Stored data entries
--- START ---
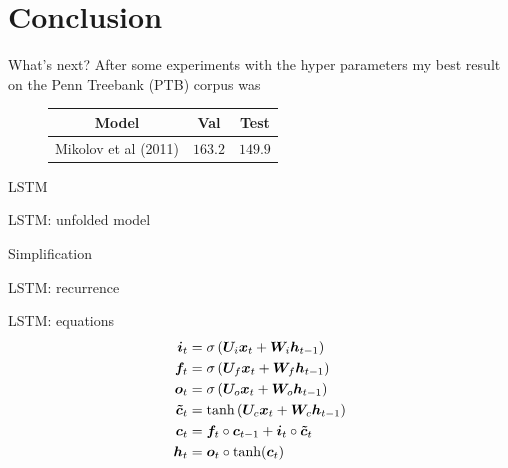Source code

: \documentclass[10pt]{beamer}
\begin{document}
\section{Conclusion}

\begin{frame}{What's next?}
After some experiments with the hyper parameters my best result on the \alert{Penn Treebank (PTB)} corpus was

\vspace{0.5cm}

\begin{figure}
\begin{center}
\begin{tabular}{|c|c|c|}
\hline
\cellcolor{blue!60}Model & \cellcolor{blue!60}Val & \cellcolor{blue!60}Test  \\ \hline
Mikolov et al (2011)\cite{Mikolov11} & $163.2$  & $149.9$ \\ \hline
\end{tabular}
\end{center}
\end{figure}
\end{frame}


\begin{frame}{LSTM}

\end{frame}


\begin{frame}{LSTM: unfolded model}

\end{frame}


\begin{frame}{Simplification}

\end{frame}


\begin{frame}{LSTM: recurrence}

\end{frame}


\begin{frame}{LSTM: equations}
\LARGE{
\begin{align*}
\bm{i}_t &= \sigma \left ( \bm{U}_i \bm{x}_t + \bm{W}_i \bm{h}_{t-1} \right ) \\
\bm{f}_t &= \sigma \left ( \bm{U}_f \bm{x}_t + \bm{W}_f \bm{h}_{t-1} \right ) \\
\bm{o}_t &= \sigma \left ( \bm{U}_o \bm{x}_t + \bm{W}_o \bm{h}_{t-1} \right ) \\
\bm{\tilde{c}}_t &= \textnormal{tanh} \left ( \bm{U}_c \bm{x}_t + \bm{W}_c \bm{h}_{t-1} \right ) \\
\bm{c}_t &= \bm{f}_t \circ \bm{c}_{t-1} + \bm{i}_t \circ \bm{\tilde{c}}_t \\
\bm{h}_t &= \bm{o}_t \circ \textnormal{tanh}(\bm{c}_t)
\end{align*}}
\end{frame}
\end{document}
--- END ---
Write the data above out exactly. Leave out any pictures.

REPLY TO THE TASK —
Source code

: \documentclass[10pt]{beamer}
\begin{document}
\section{Conclusion}

\begin{frame}{What's next?}
After some experiments with the hyper parameters my best result on the \alert{Penn Treebank (PTB)} corpus was

\vspace{0.5cm}

\begin{figure}
\begin{center}
\begin{tabular}{|c|c|c|}
\hline
\cellcolor{blue!60}Model & \cellcolor{blue!60}Val & \cellcolor{blue!60}Test  \\ \hline
Mikolov et al (2011)\cite{Mikolov11} & $163.2$  & $149.9$ \\ \hline
\end{tabular}
\end{center}
\end{figure}
\end{frame}


\begin{frame}{LSTM}

\end{frame}


\begin{frame}{LSTM: unfolded model}

\end{frame}


\begin{frame}{Simplification}

\end{frame}


\begin{frame}{LSTM: recurrence}

\end{frame}


\begin{frame}{LSTM: equations}
\LARGE{
\begin{align*}
\bm{i}_t &= \sigma \left ( \bm{U}_i \bm{x}_t + \bm{W}_i \bm{h}_{t-1} \right ) \\
\bm{f}_t &= \sigma \left ( \bm{U}_f \bm{x}_t + \bm{W}_f \bm{h}_{t-1} \right ) \\
\bm{o}_t &= \sigma \left ( \bm{U}_o \bm{x}_t + \bm{W}_o \bm{h}_{t-1} \right ) \\
\bm{\tilde{c}}_t &= \textnormal{tanh} \left ( \bm{U}_c \bm{x}_t + \bm{W}_c \bm{h}_{t-1} \right ) \\
\bm{c}_t &= \bm{f}_t \circ \bm{c}_{t-1} + \bm{i}_t \circ \bm{\tilde{c}}_t \\
\bm{h}_t &= \bm{o}_t \circ \textnormal{tanh}(\bm{c}_t)
\end{align*}}
\end{frame}
\end{document}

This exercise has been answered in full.